При неправильной иммобилизации смещение обломков во время перекладывания и транспортировки может превратить закрытый перелом в открытый, подвижными отломками могут быть повреждены жизненно важные органы – крупные сосуды, нервы и спинной мозг, внутренние органы груди, живота, таза. Дополнительная травма окружающих тканей может привести к развитию шока. Для проведения транспортной иммобилизации применяют стандартные шины Крамера, Дитерихса, пневматические шины, носилки иммобилизационные вакуумные, пластмассовые шины.
Очень важной частью оказания первой и доврачебной помощи при ранах является наложение асептических, лекарственных и иммобилизирующих повязок. Учение о повязках, правила их наложения и применения называют десмургией.

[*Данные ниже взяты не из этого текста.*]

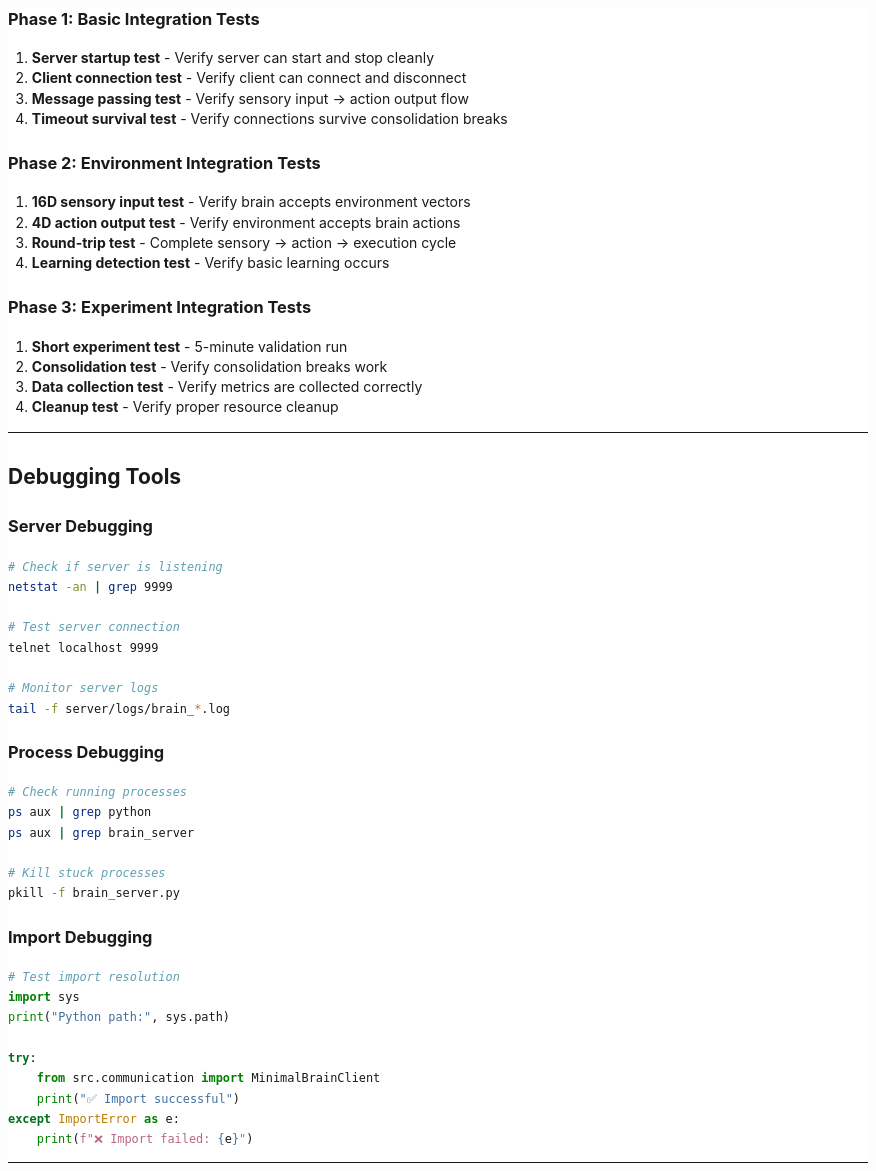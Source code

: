 ### **Phase 1: Basic Integration Tests**
1. **Server startup test** - Verify server can start and stop cleanly
2. **Client connection test** - Verify client can connect and disconnect
3. **Message passing test** - Verify sensory input → action output flow
4. **Timeout survival test** - Verify connections survive consolidation breaks

### **Phase 2: Environment Integration Tests**
1. **16D sensory input test** - Verify brain accepts environment vectors
2. **4D action output test** - Verify environment accepts brain actions
3. **Round-trip test** - Complete sensory → action → execution cycle
4. **Learning detection test** - Verify basic learning occurs

### **Phase 3: Experiment Integration Tests**
1. **Short experiment test** - 5-minute validation run
2. **Consolidation test** - Verify consolidation breaks work
3. **Data collection test** - Verify metrics are collected correctly
4. **Cleanup test** - Verify proper resource cleanup

---

## **Debugging Tools**

### **Server Debugging**
```bash
# Check if server is listening
netstat -an | grep 9999

# Test server connection
telnet localhost 9999

# Monitor server logs
tail -f server/logs/brain_*.log
```

### **Process Debugging**
```bash
# Check running processes
ps aux | grep python
ps aux | grep brain_server

# Kill stuck processes
pkill -f brain_server.py
```

### **Import Debugging**
```python
# Test import resolution
import sys
print("Python path:", sys.path)

try:
    from src.communication import MinimalBrainClient
    print("✅ Import successful")
except ImportError as e:
    print(f"❌ Import failed: {e}")
```

---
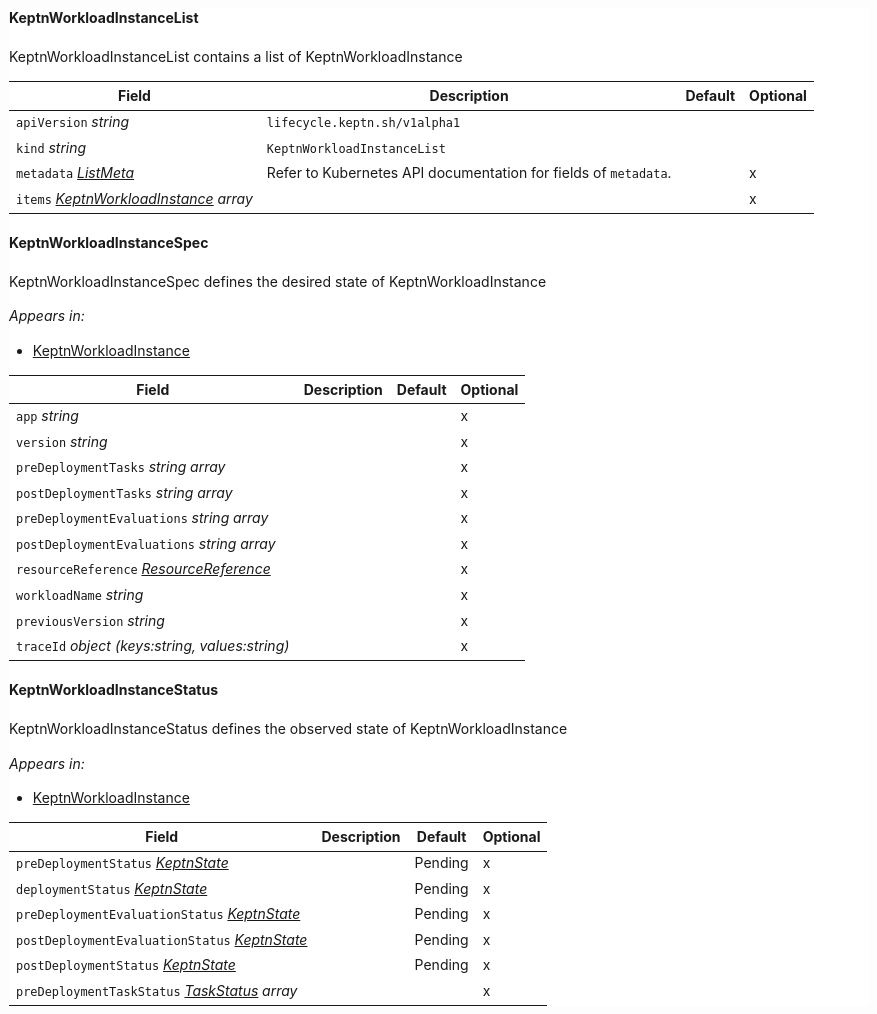 
#### KeptnWorkloadInstanceList



KeptnWorkloadInstanceList contains a list of KeptnWorkloadInstance



| Field | Description | Default | Optional
| --- | --- | --- | --- |
| `apiVersion` _string_ | `lifecycle.keptn.sh/v1alpha1` | | |
| `kind` _string_ | `KeptnWorkloadInstanceList` | | |
| `metadata` _[ListMeta](https://kubernetes.io/docs/reference/generated/kubernetes-api/v1.28/#listmeta-v1-meta)_ | Refer to Kubernetes API documentation for fields of `metadata`. || x |
| `items` _[KeptnWorkloadInstance](#keptnworkloadinstance) array_ |  || x |


#### KeptnWorkloadInstanceSpec



KeptnWorkloadInstanceSpec defines the desired state of KeptnWorkloadInstance

_Appears in:_
- [KeptnWorkloadInstance](#keptnworkloadinstance)

| Field | Description | Default | Optional
| --- | --- | --- | --- |
| `app` _string_ |  || x |
| `version` _string_ |  || x |
| `preDeploymentTasks` _string array_ |  || x |
| `postDeploymentTasks` _string array_ |  || x |
| `preDeploymentEvaluations` _string array_ |  || x |
| `postDeploymentEvaluations` _string array_ |  || x |
| `resourceReference` _[ResourceReference](#resourcereference)_ |  || x |
| `workloadName` _string_ |  || x |
| `previousVersion` _string_ |  || x |
| `traceId` _object (keys:string, values:string)_ |  || x |


#### KeptnWorkloadInstanceStatus



KeptnWorkloadInstanceStatus defines the observed state of KeptnWorkloadInstance

_Appears in:_
- [KeptnWorkloadInstance](#keptnworkloadinstance)

| Field | Description | Default | Optional
| --- | --- | --- | --- |
| `preDeploymentStatus` _[KeptnState](https://go.dev/ref/spec#String_types)_ |  |Pending| x |
| `deploymentStatus` _[KeptnState](https://go.dev/ref/spec#String_types)_ |  |Pending| x |
| `preDeploymentEvaluationStatus` _[KeptnState](https://go.dev/ref/spec#String_types)_ |  |Pending| x |
| `postDeploymentEvaluationStatus` _[KeptnState](https://go.dev/ref/spec#String_types)_ |  |Pending| x |
| `postDeploymentStatus` _[KeptnState](https://go.dev/ref/spec#String_types)_ |  |Pending| x |
| `preDeploymentTaskStatus` _[TaskStatus](#taskstatus) array_ |  || x |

Транспортировка в стационар является ответственным этапом госпитальной помощи и проводится в присутствии мед. работника. Во время транспортировки пострадавшему придают определенное положение в зависимости от характера и локализации повреждения. Перевозка на щите или специальных носилках обязательна при переломах костей таза или позвоночника. В первом случае пострадавшему придают положение «лягушки», подложив валик под разведенные колени; при переломах и вывихах в шейном отделе позвоночника его иммобилизируют шиной Крамера или накладывают воротник Шанца. Пострадавшего с повреждением грудной клетки и её органов (за исключением ранения сердца) транспортируют в положении полусидя. Во время транспортировки наблюдают за состоянием сердечно-сосудистой системы (особенно при ранении сердца, клапанном пневмотораксе и т.д.), эффективностью дыхания (при множественных переломах ребер). При черепно-мозговой травме пострадавшего транспортируют в горизонтальном положении с подложенным под голову мягким валиком, подушкой, резиновым кругом с отверстием. Обструкция верхних дыхательных путей у таких пострадавших иногда требует наложения трахеостомы (лучше выполнять интубацию) и аппаратной ИВЛ в процессе транспортировки. При повреждениях брюшной стенки и органов брюшной полости пострадавшего переводят в положение лежа на спине. Головной конец носилок опускают у больных с подозрением на внутрибрюшинное кровотечение. При переломах трубчатых костей поврежденной конечности (с наложенной шиной) придают возвышенное положение. При множественных, сочетанных тяжелых повреждениях пострадавшего транспортируют в положении лежа на спине под наркозом.